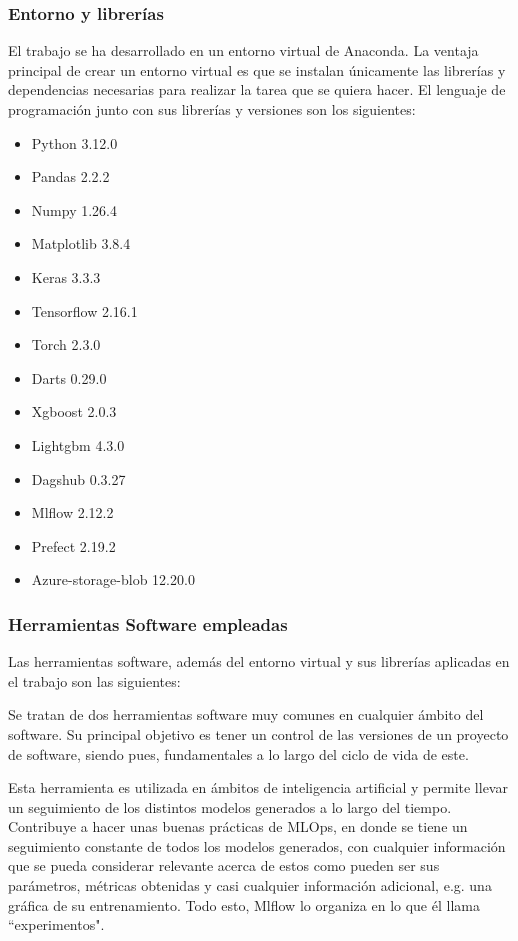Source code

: \subsubsection{Entorno y librerías}
El trabajo se ha desarrollado en un entorno virtual de Anaconda. La ventaja principal de crear un entorno virtual es que se instalan únicamente las librerías y dependencias necesarias para realizar la tarea que se quiera hacer. El lenguaje de programación junto con sus librerías y versiones son los siguientes:
\begin{itemize}
    \item Python 3.12.0
    \item Pandas 2.2.2
    \item Numpy 1.26.4
    \item Matplotlib 3.8.4
    \item Keras 3.3.3
    \item Tensorflow 2.16.1
    \item Torch 2.3.0
    \item Darts 0.29.0
    \item Xgboost 2.0.3
    \item Lightgbm 4.3.0
    \item Dagshub 0.3.27
    \item Mlflow 2.12.2
    \item Prefect 2.19.2
    \item Azure-storage-blob 12.20.0
\end{itemize}

\subsubsection{Herramientas Software empleadas}
Las herramientas software, además del entorno virtual y sus librerías aplicadas en el trabajo son las siguientes:

Se tratan de dos herramientas software muy comunes en cualquier ámbito del software. Su principal objetivo es tener un control de las versiones de un proyecto de software, siendo pues, fundamentales a lo largo del ciclo de vida de este.

Esta herramienta es utilizada en ámbitos de inteligencia artificial y permite llevar un seguimiento de los distintos modelos generados a lo largo del tiempo. Contribuye a hacer unas buenas prácticas de MLOps, en donde se tiene un seguimiento constante de todos los modelos generados, con cualquier información que se pueda considerar relevante acerca de estos como pueden ser sus parámetros, métricas obtenidas y casi cualquier información adicional, e.g. una gráfica de su entrenamiento. Todo esto, Mlflow lo organiza en lo que él llama ``experimentos".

Try it:
All lines of the records containing "principal" should be shown.

Task solution:
El trabajo se ha desarrollado en un entorno virtual de Anaconda. La ventaja principal de crear un entorno virtual es que se instalan únicamente las librerías y dependencias necesarias para realizar la tarea que se quiera hacer. El lenguaje de programación junto con sus librerías y versiones son los siguientes:
Se tratan de dos herramientas software muy comunes en cualquier ámbito del software. Su principal objetivo es tener un control de las versiones de un proyecto de software, siendo pues, fundamentales a lo largo del ciclo de vida de este.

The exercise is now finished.